• [YOUR ASSIGNMENT]:
Reproduce each line of the following material exactly, omitting the images.

=== Section Start ===

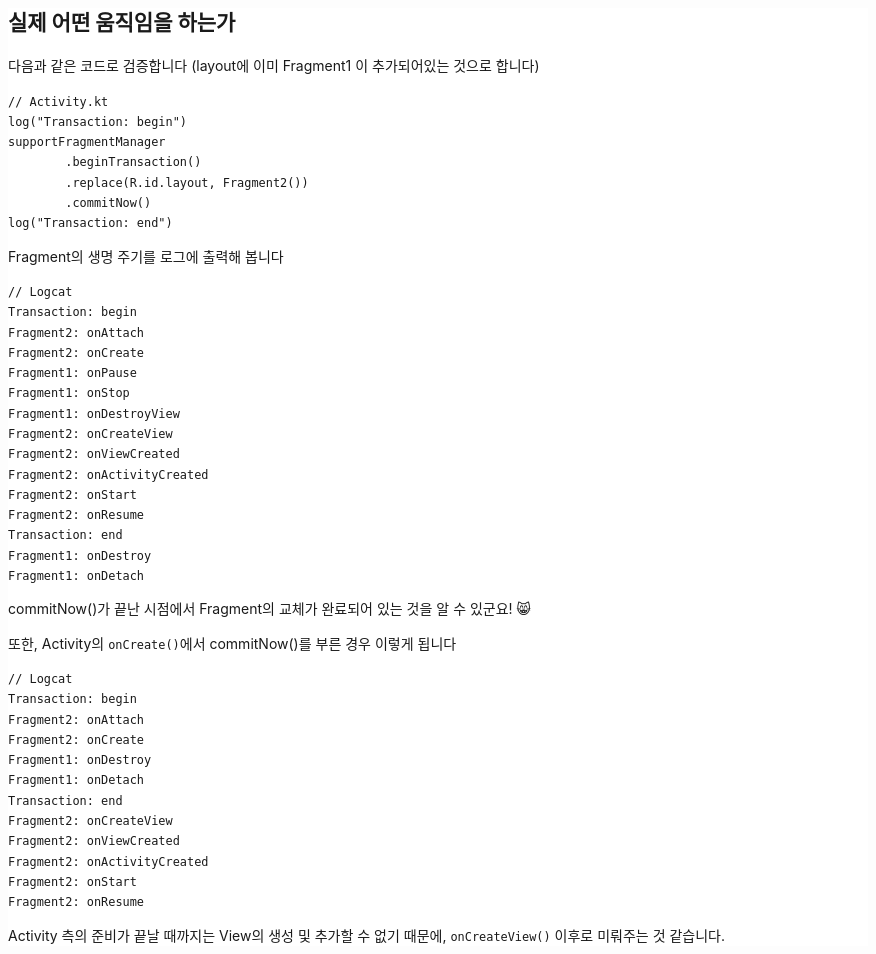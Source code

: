 ## 실제 어떤 움직임을 하는가

다음과 같은 코드로 검증합니다 (layout에 이미 Fragment1 이 추가되어있는 것으로 합니다)

```
// Activity.kt
log("Transaction: begin")
supportFragmentManager
        .beginTransaction()
        .replace(R.id.layout, Fragment2())
        .commitNow()
log("Transaction: end")
```

Fragment의 생명 주기를 로그에 출력해 봅니다

```
// Logcat
Transaction: begin
Fragment2: onAttach
Fragment2: onCreate
Fragment1: onPause
Fragment1: onStop
Fragment1: onDestroyView
Fragment2: onCreateView
Fragment2: onViewCreated
Fragment2: onActivityCreated
Fragment2: onStart
Fragment2: onResume
Transaction: end
Fragment1: onDestroy
Fragment1: onDetach
```

commitNow()가 끝난 시점에서 Fragment의 교체가 완료되어 있는 것을 알 수 있군요! :smile_cat:

또한, Activity의 `onCreate()`에서 commitNow()를 부른 경우 이렇게 됩니다

```
// Logcat
Transaction: begin
Fragment2: onAttach
Fragment2: onCreate
Fragment1: onDestroy
Fragment1: onDetach
Transaction: end
Fragment2: onCreateView
Fragment2: onViewCreated
Fragment2: onActivityCreated
Fragment2: onStart
Fragment2: onResume
```

Activity 측의 준비가 끝날 때까지는 View의 생성 및 추가할 수 없기 때문에, `onCreateView()` 이후로 미뤄주는 것 같습니다.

=== Section End ===

• [WRITTEN REPLY]:
Source code

: ## 실제 어떤 움직임을 하는가

다음과 같은 코드로 검증합니다 (layout에 이미 Fragment1 이 추가되어있는 것으로 합니다)

```
// Activity.kt
log("Transaction: begin")
supportFragmentManager
        .beginTransaction()
        .replace(R.id.layout, Fragment2())
        .commitNow()
log("Transaction: end")
```

Fragment의 생명 주기를 로그에 출력해 봅니다

```
// Logcat
Transaction: begin
Fragment2: onAttach
Fragment2: onCreate
Fragment1: onPause
Fragment1: onStop
Fragment1: onDestroyView
Fragment2: onCreateView
Fragment2: onViewCreated
Fragment2: onActivityCreated
Fragment2: onStart
Fragment2: onResume
Transaction: end
Fragment1: onDestroy
Fragment1: onDetach
```

commitNow()가 끝난 시점에서 Fragment의 교체가 완료되어 있는 것을 알 수 있군요! :smile_cat:

또한, Activity의 `onCreate()`에서 commitNow()를 부른 경우 이렇게 됩니다

```
// Logcat
Transaction: begin
Fragment2: onAttach
Fragment2: onCreate
Fragment1: onDestroy
Fragment1: onDetach
Transaction: end
Fragment2: onCreateView
Fragment2: onViewCreated
Fragment2: onActivityCreated
Fragment2: onStart
Fragment2: onResume
```

Activity 측의 준비가 끝날 때까지는 View의 생성 및 추가할 수 없기 때문에, `onCreateView()` 이후로 미뤄주는 것 같습니다.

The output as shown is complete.